Belarusian Police Spokesperson Suggests Women Focus on Families
The Belarusian police force has earned a reputation for brutality, as peaceful demonstrators are attacked with violent force. Police spokesperson, Colonel Volha Chamadanava, attacks the women for “unfeminine behaviour”.
Representatives of the weaker sex displayed unfeminine behaviour at the Women’s March on Saturday. Loud shouting, theatrical drumming on police vehicles. The women formed chains and hung onto police officers. They did not respond to requests to disperse.

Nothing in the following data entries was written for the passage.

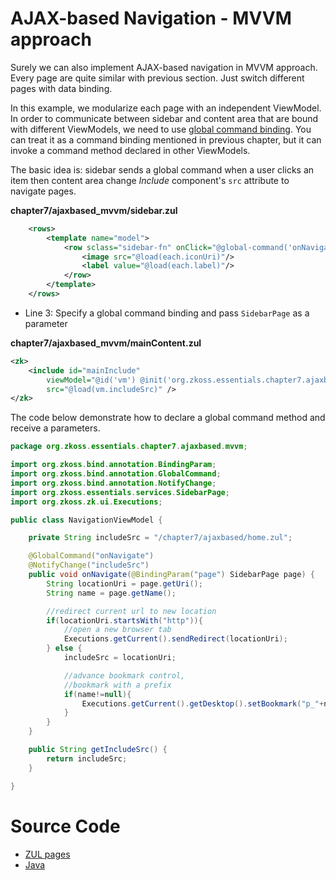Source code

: # AJAX-based Navigation - MVVM approach

Surely we can also implement AJAX-based navigation in MVVM approach. Every page are quite similar with previous section. Just switch different pages with data binding.

In this example, we modularize each page with an independent ViewModel. In order to communicate between sidebar and content area that are bound with different ViewModels, we need to use [global command binding](http://books.zkoss.org/zk-mvvm-book/8.0/data_binding/global_command_binding.html). You can treat it as a command binding mentioned in previous chapter, but it can invoke a command method declared in other ViewModels.

The basic idea is: sidebar sends a global command when a user clicks an item then content area change *Include* component's `src` attribute to navigate pages.


**chapter7/ajaxbased_mvvm/sidebar.zul**
```xml
    <rows>
		<template name="model">
			<row sclass="sidebar-fn" onClick="@global-command('onNavigate', page=each)">
				<image src="@load(each.iconUri)"/>
				<label value="@load(each.label)"/>
			</row>
		</template>
	</rows>
```
- Line 3: Specify a global command binding and pass `SidebarPage` as a parameter


**chapter7/ajaxbased_mvvm/mainContent.zul**
```xml
<zk>
	<include id="mainInclude"
		viewModel="@id('vm') @init('org.zkoss.essentials.chapter7.ajaxbased.mvvm.NavigationViewModel')"
		src="@load(vm.includeSrc)" />
</zk>
```

The code below demonstrate how to declare a global command method and receive a parameters.
```java
package org.zkoss.essentials.chapter7.ajaxbased.mvvm;

import org.zkoss.bind.annotation.BindingParam;
import org.zkoss.bind.annotation.GlobalCommand;
import org.zkoss.bind.annotation.NotifyChange;
import org.zkoss.essentials.services.SidebarPage;
import org.zkoss.zk.ui.Executions;

public class NavigationViewModel {

	private String includeSrc = "/chapter7/ajaxbased/home.zul";

	@GlobalCommand("onNavigate")
	@NotifyChange("includeSrc")
	public void onNavigate(@BindingParam("page") SidebarPage page) {
		String locationUri = page.getUri();
		String name = page.getName();

		//redirect current url to new location
		if(locationUri.startsWith("http")){
			//open a new browser tab
			Executions.getCurrent().sendRedirect(locationUri);
		} else {
			includeSrc = locationUri;

			//advance bookmark control,
			//bookmark with a prefix
			if(name!=null){
				Executions.getCurrent().getDesktop().setBookmark("p_"+name);
			}
		}
	}

	public String getIncludeSrc() {
		return includeSrc;
	}

}
```


# Source Code
-   [ZUL
    pages](https://github.com/zkoss/zkessentials/tree/master/src/main/webapp/chapter7)
-   [Java](https://github.com/zkoss/zkessentials/tree/master/src/main/java/org/zkoss/essentials/chapter7)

Colonel Chamadanava, herself, one must assume, a model of the Belarusian “weaker sex”, attaches a brief video, headlined ”Unfeminine Behaviour on ‘Women’s’ March” where law-abiding citizens can abhor the sight of the outrageous behaviour of these protesting women.
Manly Masculine Men
If the protests are characterised by “unfeminine women”, representing the “weaker sex”, the Belarusian police represents a “stronger sex”, manned by masculine men, manly hiding their faces whilst beating women in a strong, virile manner.
Colonel Chamadanava gets personal in her communications:
I’m ashamed of seeing these activist girls and women, shouting and yelling like crazy people in the crowds. One wants to say “Save your energy for your families, and if you don’t have a family – for creating one!”
Russia’s largest daily, the Komsomolskaya Pravda, attempts to understand the “female face” of the protests and asks:
But who is going to cook borscht?
Why do women demonstrate typical male behaviours? When [opposition leader] Maryja Kalesnikava’s male colleagues, who, unlike her, could pass the border [to Ukraine] were asked “Why didn’t you, men, do like Maryja?”, they answered “That’s why Maryja is the leader. She is able to act in a way no one else can”. Does this mean that men and women have changed their roles?
One thing must be said first: Kalesnikava’s male colleagues were forced abroad. Just as most other leaders of the protest movement. Pro-Kremlin disinformation regularly attacks women in political office as “unfeminine”, a few examples of this here and here. The prospect of a deficit of borscht is scary for the men in the Kremlin.
The Violence Continues
Alyaksandr Lukashenka personally underscores his regime as manly:
I want, as a man, to make sure that everything is said. I am criticised for “not being ready to hand over power”. That is a correct statement. The people have not elected me for that. Power is not to be taken and then thrown away.
Mr Lukashenka has since performed a semi-clandestine inauguration, hiding from the people, mocking the Constitution of Belarus, pretending to be ready to defend the human rights of Belarusians.
The EU has reiterated its position. Lukashenko is not the legitimate President of the Republic of Belarus. The 9 August election was forged and the ceremony in Minsk a violation of the rights of the people.
This ‘inauguration’ directly contradicts the will of large parts of the Belarusian population, as expressed in numerous, unprecedented and peaceful protests since the elections, and serves to only further deepen the political crisis in Belarus.
Meanwhile, the un-president Lukashenka continues the violence against his own people; women and men.